En cualquier caso, la ruta que nos ocupa hoy es un oasis entre tanto cerramiento. La cima de Lomas de Cámara es un mirador espectacular, enclavado en pleno corazón del parque, a pocos kilómetros al oeste de Jimena de la Frontera.

La subida comienza al sur de la localidad, punto del que parten varias rutas de senderismo que acompañan o cruzan el Río Hozgarganta.

Tal y como brillantemente explican en el blog de Andalucía Cicloturismo, el camino toma rápidamente un cariz de subida pronunciada, con pendientes de casi el 20%, para salvar los más de 600 metros de desnivel sobre los que se asienta la cima, lo que da lugar rápidamente a estampas impresionantes.

Las curvas se suceden por un trazado bien asfaltado, cruzando de forma intermitente barreras canadienses que delimitan los diferentes cotos, aislando a las reses que pueblan de forma abundante los lindes del camino.

A medida que vamos subiendo, las vistas a la vecina provincia de Málaga son cada vez mejores. En particular, la silueta de Sierra Bermeja, que visitamos hace ya seis años en este blog, destaca en el horizonte al este.

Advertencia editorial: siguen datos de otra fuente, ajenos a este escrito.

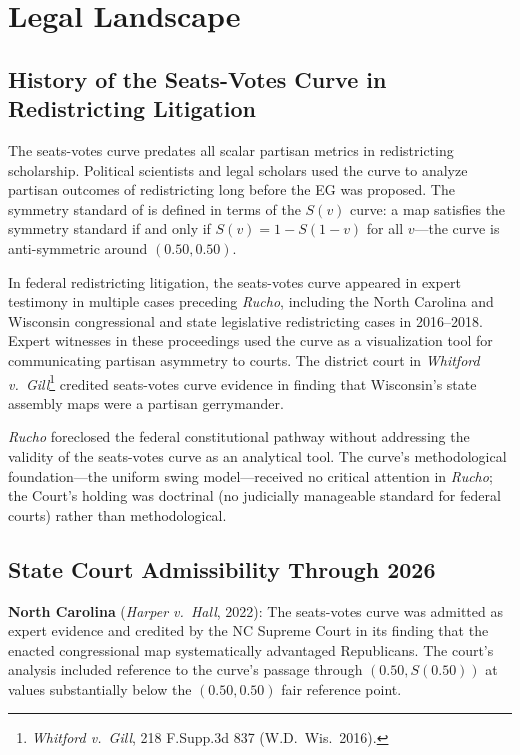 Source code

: \section{Legal Landscape}
\label{sec:legal}

\subsection{History of the Seats-Votes Curve in Redistricting Litigation}

The seats-votes curve predates all scalar partisan metrics in redistricting
scholarship. Political scientists and legal scholars used the curve to analyze
partisan outcomes of redistricting long before the EG was proposed. The symmetry
standard of \citet{grofmanKing2007} is defined in terms of the $S(v)$ curve:
a map satisfies the symmetry standard if and only if $S(v) = 1 - S(1-v)$ for
all $v$---the curve is anti-symmetric around $(0.50, 0.50)$.

In federal redistricting litigation, the seats-votes curve appeared in expert
testimony in multiple cases preceding \textit{Rucho}, including the North Carolina
and Wisconsin congressional and state legislative redistricting cases in 2016--2018.
Expert witnesses in these proceedings used the curve as a visualization tool for
communicating partisan asymmetry to courts. The district court in \textit{Whitford v.\
Gill}\footnote{\textit{Whitford v.\ Gill}, 218 F.Supp.3d 837 (W.D.\ Wis.\ 2016).}
credited seats-votes curve evidence in finding that Wisconsin's state assembly maps
were a partisan gerrymander.

\textit{Rucho} foreclosed the federal constitutional pathway without addressing the
validity of the seats-votes curve as an analytical tool. The curve's methodological
foundation---the uniform swing model---received no critical attention in \textit{Rucho};
the Court's holding was doctrinal (no judicially manageable standard for federal
courts) rather than methodological.

\subsection{State Court Admissibility Through 2026}

\textbf{North Carolina} (\textit{Harper v.\ Hall}, 2022): The seats-votes curve
was admitted as expert evidence and credited by the NC Supreme Court in its
finding that the enacted congressional map systematically advantaged Republicans.
The court's analysis included reference to the curve's passage through $(0.50,
S(0.50))$ at values substantially below the $(0.50, 0.50)$ fair reference point.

De pronto, termina una subida y se abren dos nuevos telones ante nosotros. Por un lado, al sur se perfila imponente el peñón de Gibraltar, destacando sobre Los Alcornocales y los inicios del Parque Natural del Estrecho. Estar a más de 500 metros de altura y ver en la lejanía el reconocible montículo te da una perspectiva increíble.

Por otro lado, al oeste se vislumbra en la altura la estación de telefonía que corona la cima de Lomas de Cámara, con sus característicos postes de telecomunicaciones, apodados como las antenas de Jimena.

La anterior vista nos va dando idea de que va concluyendo el camino, pero no así las impresionantes panorámicas de casi 360º. Al poco de avanzar se avista una caseta de vigía forestal. La verdad es que dedicarse a la vigilancia forestal de incendios debe de ser una profesión cuanto menos curiosa.

A estas alturas, la orografía y vegetación de la zona han cambiado por completo, dejando paso a terrenos más escarpados poblados por arboleda baja y arbustos, lo que facilita las vistas. Desde este punto, curiosamente, se alinean en perfecta línea recta el peñón de Gibraltar y el castillo de Castellar de la Frontera:

Un par de cientos de metros de asfalto dan lugar a una pequeña cuesta de gravilla, al final de la cual, por fin, llegamos a la cima de Lomas de Cámara. Las fotos hablan por sí solas.

Las vistas a 360 grados son impresionantes. A un lado, como nos ha ido acompañando toda la subida, la provincia de Málaga. Al otro, de pronto se descubre la cara oeste de Los Alcornocales, saludándonos a pocos kilómetros el ya visitado pico del Montero, segunda cima en cuanto a altura de Los Alcornocales, donde se encuentra el Escuadrón de Vigilancia Aérea 11.

En la parte trasera de la estación telefónica se encuentra el hito de altura, que oficializa la subida.

Tras disfrutar un buen rato de las vistas y la tranquilidad de la zona, tocó bajar disfrutando de nuevo de las vistas del camino. Una experiencia única y muy recomendable.